Is DWPD Still a Useful SSD Spec?
28 points
by zdw
5 days ago
| 5 comments
| klarasystems.com
| HN
mdtancsa
2 hours ago
[-]
dropping off the bus is the best case fail really. Its more annoying when writes become slower than the other disks often causing confusing performance profiles of the overall array. Having good metrics for each disk (we use telegraf) will help flag it early. On my zfs pools, monitoring disk io for each disk, smartmon metrics help tease that out. For SSDs probably the worst is when there is some firmware bug that triggers on all disks at the same time. e.g. the infamous HP SSD Failure at 32,768 Hours of Use. Yikes!
reply
PunchyHamster
6 minutes ago
[-]
we had ones that turned into that failure mode at like 80% life left. Zero negative SMART metrics, just slowed down.

My hunch is that they don't expose anything because that makes it harder to refund on warranty

reply
mgerdts
2 hours ago
[-]
This article misses several important points.

- Consumer drives like Samsung 980 Pro and WD SN 850 Black use TLC as SLC when about 30+% of the drive is erased. At this time you a burst write a bit less than 10% of the drive capacity at 5 GB/s. After that, it slows remarkably. If the filesystem doesn’t automatically trim free space, the drive will eventually be stuck in slow mode all the time.

- Write amplification factor (WAF) is not discussed. Random small writes and partial block deletions will trigger garbage collection, which ends up rewriting data to reclaim freed space in a NAND block.

- A drive with a lot of erased blocks can endure more TBW than one that has all user blocks with data. This is because garbage collection can be more efficient. Again, enable TRIM on your fs.

- Overprovisioning can be used to increase a drive’s TBW. If before you write to your 0.3 DWPD 1024 GB drive, you partition it so you use only 960 GB, you now have a 1 DWPD drive.

- per the NVMe spec there are indicators of drive health in the SMART log page.

- Almost all current datacenter or enterprise drives support an OCP SMART log page. This allows you to observe things like the write amplification factor (WAF), rereads due to ECC errors, etc.

reply
Aurornis
1 hour ago
[-]
You’re also missing an important factor: Many drives now reserve some space that cannot be used by the consumer so they have extra space to work with. This is called factory overprovisioning.

> - Consumer drives like Samsung 980 Pro and WD SN 850 Black use TLC as SLC when about 30+% of the drive is erased. At this time you a burst write a bit less than 10% of the drive capacity at 5 GB/s. After that, it slows remarkably. If the filesystem doesn’t automatically trim free space, the drive will eventually be stuck in slow mode all the time.
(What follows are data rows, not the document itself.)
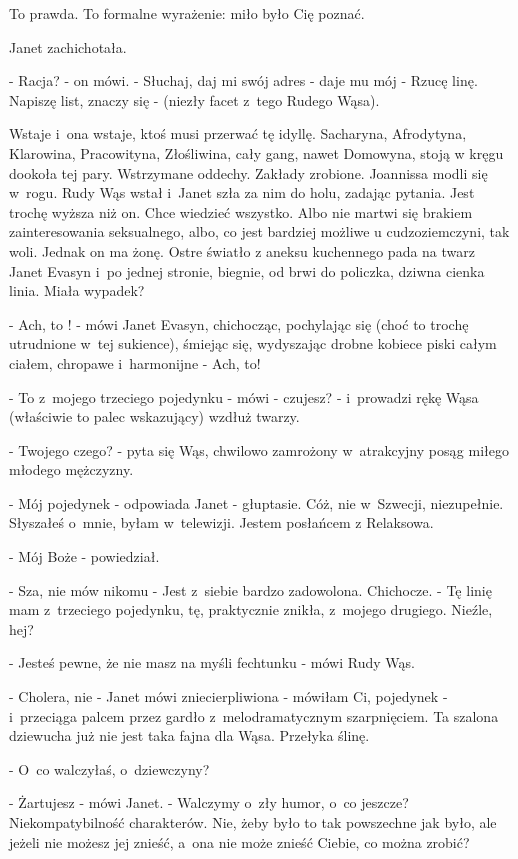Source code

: \documentclass[oneside,polish,12pt,sfheadings]{mwbk}
\begin{document}
To prawda. To formalne wyrażenie: miło było Cię poznać.

Janet zachichotała.

- Racja? - on mówi. - Słuchaj, daj mi swój adres - daje mu mój - Rzucę
linę. Napiszę list, znaczy się - (niezły facet z~tego Rudego Wąsa).

Wstaje i~ona wstaje, ktoś musi przerwać tę idyllę. Sacharyna, Afrodytyna,
Klarowina, Pracowityna, Złośliwina, cały gang, nawet Domowyna, stoją
w kręgu dookoła tej pary. Wstrzymane oddechy. Zakłady zrobione. Joannissa
modli się w~rogu. Rudy Wąs wstał i~Janet szła za nim do holu, zadając
pytania. Jest trochę wyższa niż on. Chce wiedzieć wszystko. Albo nie
martwi się brakiem zainteresowania seksualnego, albo, co jest bardziej
możliwe u cudzoziemczyni, tak woli. Jednak on ma żonę. Ostre światło
z aneksu kuchennego pada na twarz Janet Evasyn i~po jednej stronie,
biegnie, od brwi do policzka, dziwna cienka linia. Miała wypadek?

- Ach, to ! - mówi Janet Evasyn, chichocząc, pochylając się (choć
to trochę utrudnione w~tej sukience), śmiejąc się, wydyszając drobne
kobiece piski całym ciałem, chropawe i~harmonijne - Ach, to!

- To z~mojego trzeciego pojedynku - mówi - czujesz? - i~prowadzi rękę
Wąsa (właściwie to palec wskazujący) wzdłuż twarzy.

- Twojego czego? - pyta się Wąs, chwilowo zamrożony w~atrakcyjny posąg
miłego młodego mężczyzny.

- Mój pojedynek - odpowiada Janet - głuptasie. Cóż, nie w~Szwecji,
niezupełnie. Słyszałeś o~mnie, byłam w~telewizji. Jestem posłańcem
z Relaksowa.

- Mój Boże - powiedział.

- Sza, nie mów nikomu - Jest z~siebie bardzo zadowolona. Chichocze. -
Tę linię mam z~trzeciego pojedynku, tę, praktycznie znikła, z~mojego
drugiego. Nieźle, hej?

- Jesteś pewne, że nie masz na myśli fechtunku - mówi Rudy Wąs.

- Cholera, nie - Janet mówi zniecierpliwiona - mówiłam Ci, pojedynek
- i~przeciąga palcem przez gardło z~melodramatycznym szarpnięciem.
Ta szalona dziewucha już nie jest taka fajna dla Wąsa. Przełyka ślinę.

- O~co walczyłaś, o~dziewczyny?

- Żartujesz - mówi Janet. - Walczymy o~zły humor, o~co jeszcze? Niekompatybilność charakterów. Nie, żeby było to tak powszechne jak
było, ale jeżeli nie możesz jej znieść, a~ona nie może znieść Ciebie,
co można zrobić?
\end{document}

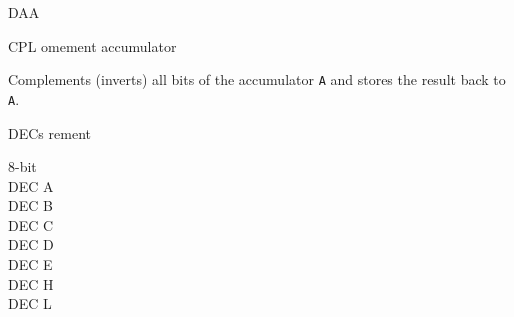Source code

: \begin{basedescript}{
	\desclabelstyle{\multilinelabel}
	\desclabelwidth{3cm}}
\begin{DetailItem}{DAA}{}
	\end{DetailItem}

	\pagebreak


	\begin{DetailItem}{CPL}{}
		{omement accumulator}
		{\SymCPL}

		Complements (inverts) all bits of the accumulator {\tt A} and stores the result back to {\tt A}.

		\begin{DetailEffects}
			\FlagsCPL
		\end{DetailEffects}
		
		\begin{DetailTiming}
		\end{DetailTiming}

	\end{DetailItem}


	\begin{DetailItem}{DEC}{s}
		{rement}
		{}

		\begin{DetailVariants}
			\textnormal{8-bit}\\
			DEC A\\
			DEC B\\
			DEC C\\
			DEC D\\
			DEC E\\
			DEC H\\
			DEC L


\end{DetailVariants}
\end{DetailItem}
\end{basedescript}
This is true, but despite all of the controversy about this feature it’s hard to encounter this in practical consumer use patterns.

With the 980 Pro 1TB you can write 113GB before it slows down. (Source https://www.techpowerup.com/review/samsung-980-pro-1-tb-ssd/... ) So you need to be able to source that much data from another high speed SSD and then fill nearly 1/8th of the drive to encounter the slowdown. Even when it slows down you’re still writing at 1.5GB/sec. Also remember that the drive is factory overprovisioned so there is always some amount of space left to handle some of this burst writing.

For as much as this fact gets brought up, I doubt most consumers ever encounter this condition. Someone who is copying very large video files from one drive to another might encounter it on certain operations, but even in slow mode you’re filling the entire drive capacity in under 10 minutes.

reply
nyrikki
1 hour ago
[-]
> You’re also missing an important factor: Many drives now reserve some space that cannot be used by the consumer so they have extra space to work with. This is called factory overprovisioning.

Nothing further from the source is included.